# What is expected:
State the number of lines that hold "directory" in the records below, with no other words.

# Extracted data:
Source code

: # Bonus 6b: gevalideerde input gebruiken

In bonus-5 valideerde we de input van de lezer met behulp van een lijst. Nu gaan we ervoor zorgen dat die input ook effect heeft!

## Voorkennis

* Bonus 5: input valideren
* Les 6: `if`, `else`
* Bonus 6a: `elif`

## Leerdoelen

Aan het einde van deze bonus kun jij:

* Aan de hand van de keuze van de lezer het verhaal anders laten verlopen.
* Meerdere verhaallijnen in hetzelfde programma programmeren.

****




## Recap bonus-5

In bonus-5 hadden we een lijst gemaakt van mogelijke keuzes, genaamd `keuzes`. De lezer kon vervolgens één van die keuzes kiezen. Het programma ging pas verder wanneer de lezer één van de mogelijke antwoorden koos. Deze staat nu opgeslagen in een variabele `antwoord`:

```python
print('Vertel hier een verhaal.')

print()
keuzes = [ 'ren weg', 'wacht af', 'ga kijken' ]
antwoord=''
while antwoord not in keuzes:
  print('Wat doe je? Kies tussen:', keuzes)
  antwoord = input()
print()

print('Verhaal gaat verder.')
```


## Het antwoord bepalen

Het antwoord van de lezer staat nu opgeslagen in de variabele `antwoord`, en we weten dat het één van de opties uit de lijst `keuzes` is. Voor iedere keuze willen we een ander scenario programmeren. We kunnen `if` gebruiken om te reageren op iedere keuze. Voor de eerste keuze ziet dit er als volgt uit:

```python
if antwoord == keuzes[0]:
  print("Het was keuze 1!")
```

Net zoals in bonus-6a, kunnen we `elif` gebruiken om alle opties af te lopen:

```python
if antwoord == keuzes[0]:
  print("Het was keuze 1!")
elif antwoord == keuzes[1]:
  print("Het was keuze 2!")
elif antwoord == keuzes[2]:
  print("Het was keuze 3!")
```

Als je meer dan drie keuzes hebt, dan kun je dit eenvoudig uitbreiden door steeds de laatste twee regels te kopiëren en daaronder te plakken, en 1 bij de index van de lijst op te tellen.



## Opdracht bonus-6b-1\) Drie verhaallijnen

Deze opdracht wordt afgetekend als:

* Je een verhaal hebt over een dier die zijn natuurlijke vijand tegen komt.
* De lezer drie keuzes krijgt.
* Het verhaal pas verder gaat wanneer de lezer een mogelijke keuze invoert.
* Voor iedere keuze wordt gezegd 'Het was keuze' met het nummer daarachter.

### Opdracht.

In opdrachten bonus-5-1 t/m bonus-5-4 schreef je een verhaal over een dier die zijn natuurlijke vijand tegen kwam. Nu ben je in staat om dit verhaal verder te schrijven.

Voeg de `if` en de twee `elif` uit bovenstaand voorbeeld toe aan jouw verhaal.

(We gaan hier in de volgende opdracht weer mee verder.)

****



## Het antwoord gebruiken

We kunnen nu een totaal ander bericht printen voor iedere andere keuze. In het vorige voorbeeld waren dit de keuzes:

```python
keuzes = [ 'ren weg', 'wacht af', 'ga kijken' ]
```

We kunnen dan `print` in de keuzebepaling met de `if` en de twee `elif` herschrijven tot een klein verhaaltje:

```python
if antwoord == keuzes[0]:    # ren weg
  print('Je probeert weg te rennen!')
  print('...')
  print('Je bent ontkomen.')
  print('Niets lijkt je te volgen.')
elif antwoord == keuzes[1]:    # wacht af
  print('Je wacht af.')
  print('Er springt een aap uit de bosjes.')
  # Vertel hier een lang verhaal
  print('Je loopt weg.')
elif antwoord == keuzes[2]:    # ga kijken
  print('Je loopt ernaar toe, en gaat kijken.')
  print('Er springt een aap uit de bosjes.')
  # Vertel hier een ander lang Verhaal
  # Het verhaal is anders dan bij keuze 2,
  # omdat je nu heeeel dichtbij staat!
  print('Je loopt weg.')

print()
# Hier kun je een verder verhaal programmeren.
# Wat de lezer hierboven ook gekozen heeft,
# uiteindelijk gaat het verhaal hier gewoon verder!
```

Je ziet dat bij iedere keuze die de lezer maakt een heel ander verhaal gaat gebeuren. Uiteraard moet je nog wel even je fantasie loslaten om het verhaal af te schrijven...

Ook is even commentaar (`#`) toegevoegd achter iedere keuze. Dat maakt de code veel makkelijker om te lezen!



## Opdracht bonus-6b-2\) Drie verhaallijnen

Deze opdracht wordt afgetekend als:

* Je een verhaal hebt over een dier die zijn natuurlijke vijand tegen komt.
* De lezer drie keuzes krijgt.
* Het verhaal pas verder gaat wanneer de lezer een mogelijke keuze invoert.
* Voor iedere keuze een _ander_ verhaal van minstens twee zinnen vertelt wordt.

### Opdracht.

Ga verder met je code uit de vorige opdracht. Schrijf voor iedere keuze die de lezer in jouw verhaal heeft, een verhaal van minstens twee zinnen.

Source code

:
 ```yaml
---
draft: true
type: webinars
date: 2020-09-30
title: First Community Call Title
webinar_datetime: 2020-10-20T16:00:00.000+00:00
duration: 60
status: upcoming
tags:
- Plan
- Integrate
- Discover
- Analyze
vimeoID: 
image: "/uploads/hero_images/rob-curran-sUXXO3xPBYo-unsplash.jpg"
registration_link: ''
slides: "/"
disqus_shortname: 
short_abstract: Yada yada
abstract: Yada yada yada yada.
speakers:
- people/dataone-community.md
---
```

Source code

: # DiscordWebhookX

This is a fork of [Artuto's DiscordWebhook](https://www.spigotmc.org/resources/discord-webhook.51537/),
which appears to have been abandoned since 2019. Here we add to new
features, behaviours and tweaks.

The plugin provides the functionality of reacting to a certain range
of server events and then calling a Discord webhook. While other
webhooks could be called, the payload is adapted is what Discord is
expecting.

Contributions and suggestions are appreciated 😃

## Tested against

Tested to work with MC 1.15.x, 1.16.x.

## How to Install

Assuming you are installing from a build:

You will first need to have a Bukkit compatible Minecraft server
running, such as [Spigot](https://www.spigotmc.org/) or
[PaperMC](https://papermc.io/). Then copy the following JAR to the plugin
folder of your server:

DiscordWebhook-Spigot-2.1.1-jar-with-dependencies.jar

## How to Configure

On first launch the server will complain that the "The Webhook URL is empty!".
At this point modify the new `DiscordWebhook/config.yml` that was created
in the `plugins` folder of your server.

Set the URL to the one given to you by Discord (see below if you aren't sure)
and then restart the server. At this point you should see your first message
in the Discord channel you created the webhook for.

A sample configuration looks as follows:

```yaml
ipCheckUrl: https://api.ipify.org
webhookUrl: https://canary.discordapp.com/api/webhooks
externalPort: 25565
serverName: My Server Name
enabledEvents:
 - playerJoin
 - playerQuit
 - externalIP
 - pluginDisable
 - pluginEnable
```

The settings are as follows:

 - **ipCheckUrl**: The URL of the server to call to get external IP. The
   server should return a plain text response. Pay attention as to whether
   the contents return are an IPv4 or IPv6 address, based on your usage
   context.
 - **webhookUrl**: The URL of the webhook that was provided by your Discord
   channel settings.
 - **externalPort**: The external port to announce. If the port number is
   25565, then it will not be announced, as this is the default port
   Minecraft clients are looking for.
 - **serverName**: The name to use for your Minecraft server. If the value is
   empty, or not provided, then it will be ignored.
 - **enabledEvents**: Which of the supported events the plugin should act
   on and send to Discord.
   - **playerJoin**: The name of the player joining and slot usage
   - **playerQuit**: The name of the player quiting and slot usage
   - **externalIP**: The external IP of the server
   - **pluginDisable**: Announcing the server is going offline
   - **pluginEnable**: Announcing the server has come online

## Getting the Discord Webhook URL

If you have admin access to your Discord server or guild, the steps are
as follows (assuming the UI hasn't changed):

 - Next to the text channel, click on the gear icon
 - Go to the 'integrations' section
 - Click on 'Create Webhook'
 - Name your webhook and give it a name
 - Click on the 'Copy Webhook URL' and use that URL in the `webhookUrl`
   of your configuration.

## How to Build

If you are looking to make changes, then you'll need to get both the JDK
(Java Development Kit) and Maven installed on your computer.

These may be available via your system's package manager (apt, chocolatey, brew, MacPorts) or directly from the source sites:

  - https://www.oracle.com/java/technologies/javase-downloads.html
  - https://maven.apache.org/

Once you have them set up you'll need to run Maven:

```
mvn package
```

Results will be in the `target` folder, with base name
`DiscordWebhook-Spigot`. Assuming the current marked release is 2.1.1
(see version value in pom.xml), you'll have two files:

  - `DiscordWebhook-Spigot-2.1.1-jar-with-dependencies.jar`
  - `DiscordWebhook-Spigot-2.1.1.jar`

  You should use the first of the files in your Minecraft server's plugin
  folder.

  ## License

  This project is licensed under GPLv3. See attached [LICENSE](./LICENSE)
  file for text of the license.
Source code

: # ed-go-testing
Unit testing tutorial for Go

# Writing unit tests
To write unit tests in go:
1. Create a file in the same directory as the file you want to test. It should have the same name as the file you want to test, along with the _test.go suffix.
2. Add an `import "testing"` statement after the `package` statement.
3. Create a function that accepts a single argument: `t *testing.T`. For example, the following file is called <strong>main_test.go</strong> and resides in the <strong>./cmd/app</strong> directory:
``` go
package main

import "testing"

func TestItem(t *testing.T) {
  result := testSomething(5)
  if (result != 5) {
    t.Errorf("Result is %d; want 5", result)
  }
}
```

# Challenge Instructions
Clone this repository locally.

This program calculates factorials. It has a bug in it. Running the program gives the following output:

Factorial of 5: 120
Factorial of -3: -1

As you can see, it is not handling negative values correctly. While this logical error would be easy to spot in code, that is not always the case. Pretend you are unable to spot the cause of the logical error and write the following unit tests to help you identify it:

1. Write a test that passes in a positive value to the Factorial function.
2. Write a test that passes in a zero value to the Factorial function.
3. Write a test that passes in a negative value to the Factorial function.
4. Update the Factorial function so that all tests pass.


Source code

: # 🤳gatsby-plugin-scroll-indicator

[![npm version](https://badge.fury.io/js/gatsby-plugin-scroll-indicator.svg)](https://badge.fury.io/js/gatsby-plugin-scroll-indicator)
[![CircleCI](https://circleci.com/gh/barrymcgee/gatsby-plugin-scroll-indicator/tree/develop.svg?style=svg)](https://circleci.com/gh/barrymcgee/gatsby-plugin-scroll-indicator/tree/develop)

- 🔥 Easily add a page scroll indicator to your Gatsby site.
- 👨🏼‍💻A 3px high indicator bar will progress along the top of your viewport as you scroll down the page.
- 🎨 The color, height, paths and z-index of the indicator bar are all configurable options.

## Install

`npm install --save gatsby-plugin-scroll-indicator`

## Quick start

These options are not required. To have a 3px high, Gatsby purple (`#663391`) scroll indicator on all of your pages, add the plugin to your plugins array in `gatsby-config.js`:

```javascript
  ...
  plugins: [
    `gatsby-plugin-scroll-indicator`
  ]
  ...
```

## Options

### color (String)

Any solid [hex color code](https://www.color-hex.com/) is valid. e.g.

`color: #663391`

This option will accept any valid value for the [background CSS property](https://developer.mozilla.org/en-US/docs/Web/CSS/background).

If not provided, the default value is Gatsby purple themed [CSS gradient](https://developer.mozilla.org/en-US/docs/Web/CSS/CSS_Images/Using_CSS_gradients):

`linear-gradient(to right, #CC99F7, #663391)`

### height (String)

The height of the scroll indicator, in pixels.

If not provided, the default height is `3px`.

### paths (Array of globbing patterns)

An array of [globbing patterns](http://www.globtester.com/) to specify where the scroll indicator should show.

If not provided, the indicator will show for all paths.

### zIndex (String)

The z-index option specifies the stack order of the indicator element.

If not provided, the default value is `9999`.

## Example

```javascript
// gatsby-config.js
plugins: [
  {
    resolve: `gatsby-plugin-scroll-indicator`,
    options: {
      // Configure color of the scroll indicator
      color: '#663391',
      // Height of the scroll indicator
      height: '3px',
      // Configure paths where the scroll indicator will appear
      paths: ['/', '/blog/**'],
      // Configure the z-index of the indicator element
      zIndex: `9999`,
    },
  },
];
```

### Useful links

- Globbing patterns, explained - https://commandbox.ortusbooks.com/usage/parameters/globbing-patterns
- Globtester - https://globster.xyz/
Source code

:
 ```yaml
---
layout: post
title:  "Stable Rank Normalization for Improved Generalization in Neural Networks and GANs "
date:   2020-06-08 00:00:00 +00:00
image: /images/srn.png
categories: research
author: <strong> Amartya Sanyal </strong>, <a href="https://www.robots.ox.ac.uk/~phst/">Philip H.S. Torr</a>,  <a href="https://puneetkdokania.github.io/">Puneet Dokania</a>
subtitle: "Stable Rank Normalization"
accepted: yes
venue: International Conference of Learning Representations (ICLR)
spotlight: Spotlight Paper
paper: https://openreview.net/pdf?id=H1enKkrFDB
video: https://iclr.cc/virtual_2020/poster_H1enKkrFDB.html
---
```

# Written answer:
2